The punchline? John confidently reports to his shareholders that his strategic investments have generated $10 billion in new revenue this quarter, and he now owns a stake in a business valued at $100 billion. To complete the farce, a business reporter assigned to cover their success becomes romantically entangled with the duo, ultimately publishing a glowing profile that conveniently ignores the bizarre financial mechanics.
While deliberately absurd, Singleton’s story is a razor-sharp critique of a practice widely suspected in today’s tech ecosystem: circular funding, often referred to as "round-tripping."
In the real world, the "propane suppliers" are major tech conglomerates that control the world's cloud computing infrastructure. The "crematoriums" are high-profile AI startups that require massive amounts of computational power to train their generative models. When a tech giant invests billions into an AI startup, a significant portion of that capital is often earmarked to buy cloud services directly back from the investor.
This creates a fascinating, closed-loop economy. The tech giant gets to report surging cloud revenue to Wall Street, driven by the very money it just handed out. Meanwhile, the AI startup secures a jaw-dropping valuation based on the massive influx of capital. On paper, everyone is winning, and the financial press often amplifies the success without digging too deeply into the mechanics of the transaction.
For anyone trying to understand the trajectory of artificial intelligence, recognizing this dynamic is crucial. It doesn't mean the underlying technology lacks potential, but it does suggest that the current financial metrics might be artificially inflated by an echo chamber of capital.

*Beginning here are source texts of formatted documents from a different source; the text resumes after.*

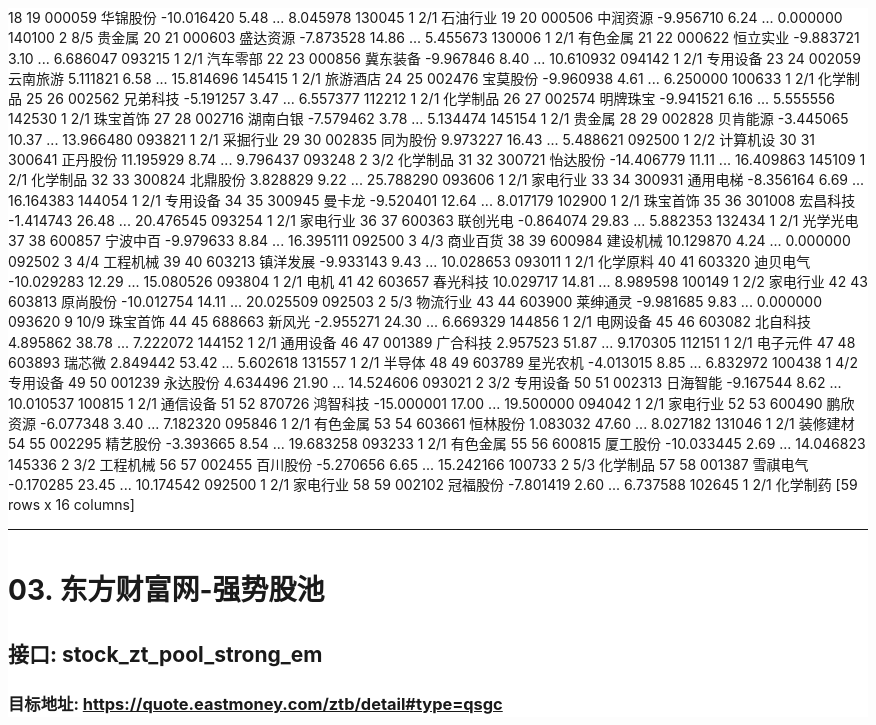 18  19  000059   华锦股份 -10.016420   5.48  ...   8.045978  130045      1   2/1  石油行业
19  20  000506   中润资源  -9.956710   6.24  ...   0.000000  140100      2   8/5   贵金属
20  21  000603   盛达资源  -7.873528  14.86  ...   5.455673  130006      1   2/1  有色金属
21  22  000622   恒立实业  -9.883721   3.10  ...   6.686047  093215      1   2/1  汽车零部
22  23  000856   冀东装备  -9.967846   8.40  ...  10.610932  094142      1   2/1  专用设备
23  24  002059   云南旅游   5.111821   6.58  ...  15.814696  145415      1   2/1  旅游酒店
24  25  002476   宝莫股份  -9.960938   4.61  ...   6.250000  100633      1   2/1  化学制品
25  26  002562   兄弟科技  -5.191257   3.47  ...   6.557377  112212      1   2/1  化学制品
26  27  002574   明牌珠宝  -9.941521   6.16  ...   5.555556  142530      1   2/1  珠宝首饰
27  28  002716   湖南白银  -7.579462   3.78  ...   5.134474  145154      1   2/1   贵金属
28  29  002828   贝肯能源  -3.445065  10.37  ...  13.966480  093821      1   2/1  采掘行业
29  30  002835   同为股份   9.973227  16.43  ...   5.488621  092500      1   2/2  计算机设
30  31  300641   正丹股份  11.195929   8.74  ...   9.796437  093248      2   3/2  化学制品
31  32  300721   怡达股份 -14.406779  11.11  ...  16.409863  145109      1   2/1  化学制品
32  33  300824   北鼎股份   3.828829   9.22  ...  25.788290  093606      1   2/1  家电行业
33  34  300931   通用电梯  -8.356164   6.69  ...  16.164383  144054      1   2/1  专用设备
34  35  300945    曼卡龙  -9.520401  12.64  ...   8.017179  102900      1   2/1  珠宝首饰
35  36  301008   宏昌科技  -1.414743  26.48  ...  20.476545  093254      1   2/1  家电行业
36  37  600363   联创光电  -0.864074  29.83  ...   5.882353  132434      1   2/1  光学光电
37  38  600857   宁波中百  -9.979633   8.84  ...  16.395111  092500      3   4/3  商业百货
38  39  600984   建设机械  10.129870   4.24  ...   0.000000  092502      3   4/4  工程机械
39  40  603213   镇洋发展  -9.933143   9.43  ...  10.028653  093011      1   2/1  化学原料
40  41  603320   迪贝电气 -10.029283  12.29  ...  15.080526  093804      1   2/1    电机
41  42  603657   春光科技  10.029717  14.81  ...   8.989598  100149      1   2/2  家电行业
42  43  603813   原尚股份 -10.012754  14.11  ...  20.025509  092503      2   5/3  物流行业
43  44  603900   莱绅通灵  -9.981685   9.83  ...   0.000000  093620      9  10/9  珠宝首饰
44  45  688663    新风光  -2.955271  24.30  ...   6.669329  144856      1   2/1  电网设备
45  46  603082   北自科技   4.895862  38.78  ...   7.222072  144152      1   2/1  通用设备
46  47  001389   广合科技   2.957523  51.87  ...   9.170305  112151      1   2/1  电子元件
47  48  603893    瑞芯微   2.849442  53.42  ...   5.602618  131557      1   2/1   半导体
48  49  603789   星光农机  -4.013015   8.85  ...   6.832972  100438      1   4/2  专用设备
49  50  001239   永达股份   4.634496  21.90  ...  14.524606  093021      2   3/2  专用设备
50  51  002313   日海智能  -9.167544   8.62  ...  10.010537  100815      1   2/1  通信设备
51  52  870726   鸿智科技 -15.000001  17.00  ...  19.500000  094042      1   2/1  家电行业
52  53  600490   鹏欣资源  -6.077348   3.40  ...   7.182320  095846      1   2/1  有色金属
53  54  603661   恒林股份   1.083032  47.60  ...   8.027182  131046      1   2/1  装修建材
54  55  002295   精艺股份  -3.393665   8.54  ...  19.683258  093233      1   2/1  有色金属
55  56  600815   厦工股份 -10.033445   2.69  ...  14.046823  145336      2   3/2  工程机械
56  57  002455   百川股份  -5.270656   6.65  ...  15.242166  100733      2   5/3  化学制品
57  58  001387   雪祺电气  -0.170285  23.45  ...  10.174542  092500      1   2/1  家电行业
58  59  002102   冠福股份  -7.801419   2.60  ...   6.737588  102645      1   2/1  化学制药
[59 rows x 16 columns]

---

# 03. 东方财富网-强势股池
## 接口: stock_zt_pool_strong_em

### 目标地址: https://quote.eastmoney.com/ztb/detail#type=qsgc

The ultimate test for the AI industry won't be how much money it can shuffle between tech giants and startups, but whether it can eventually sell products to everyday consumers and businesses outside of this multi-billion dollar loop.
Key Points
- A satirical analogy compares AI investments to a closed-loop transaction between a crematorium and a propane supplier.
- The story highlights 'round-tripping,' where tech giants invest in AI startups who then spend that money on the giants' cloud services.
- This circular economy artificially inflates both the cloud providers' revenue and the startups' market valuations.
- The critique also points to the media's tendency to publish glowing profiles while ignoring underlying financial realities.
Why It Matters
Recognizing the circular nature of AI funding helps readers look past the hype of massive valuations and question the long-term financial sustainability of the industry.